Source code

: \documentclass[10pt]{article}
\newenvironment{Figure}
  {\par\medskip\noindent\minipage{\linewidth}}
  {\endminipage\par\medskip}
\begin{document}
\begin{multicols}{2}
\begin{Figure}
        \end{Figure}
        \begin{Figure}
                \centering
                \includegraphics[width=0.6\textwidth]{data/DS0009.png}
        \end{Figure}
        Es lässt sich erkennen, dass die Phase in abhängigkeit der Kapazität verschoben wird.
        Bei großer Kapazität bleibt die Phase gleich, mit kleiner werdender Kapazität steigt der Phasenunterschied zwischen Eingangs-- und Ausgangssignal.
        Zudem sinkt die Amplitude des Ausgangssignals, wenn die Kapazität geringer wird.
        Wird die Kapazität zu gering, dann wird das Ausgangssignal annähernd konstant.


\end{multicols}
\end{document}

--

EXERCISE INSTRUCTIONS
Repeat the material in full, exactly as it stands.

FINISHED TASK
Source code

: \documentclass[10pt]{article}
\newenvironment{Figure}
  {\par\medskip\noindent\minipage{\linewidth}}
  {\endminipage\par\medskip}
\begin{document}
\begin{multicols}{2}
\begin{Figure}
        \end{Figure}
        \begin{Figure}
                \centering
                \includegraphics[width=0.6\textwidth]{data/DS0009.png}
        \end{Figure}
        Es lässt sich erkennen, dass die Phase in abhängigkeit der Kapazität verschoben wird.
        Bei großer Kapazität bleibt die Phase gleich, mit kleiner werdender Kapazität steigt der Phasenunterschied zwischen Eingangs-- und Ausgangssignal.
        Zudem sinkt die Amplitude des Ausgangssignals, wenn die Kapazität geringer wird.
        Wird die Kapazität zu gering, dann wird das Ausgangssignal annähernd konstant.


\end{multicols}
\end{document}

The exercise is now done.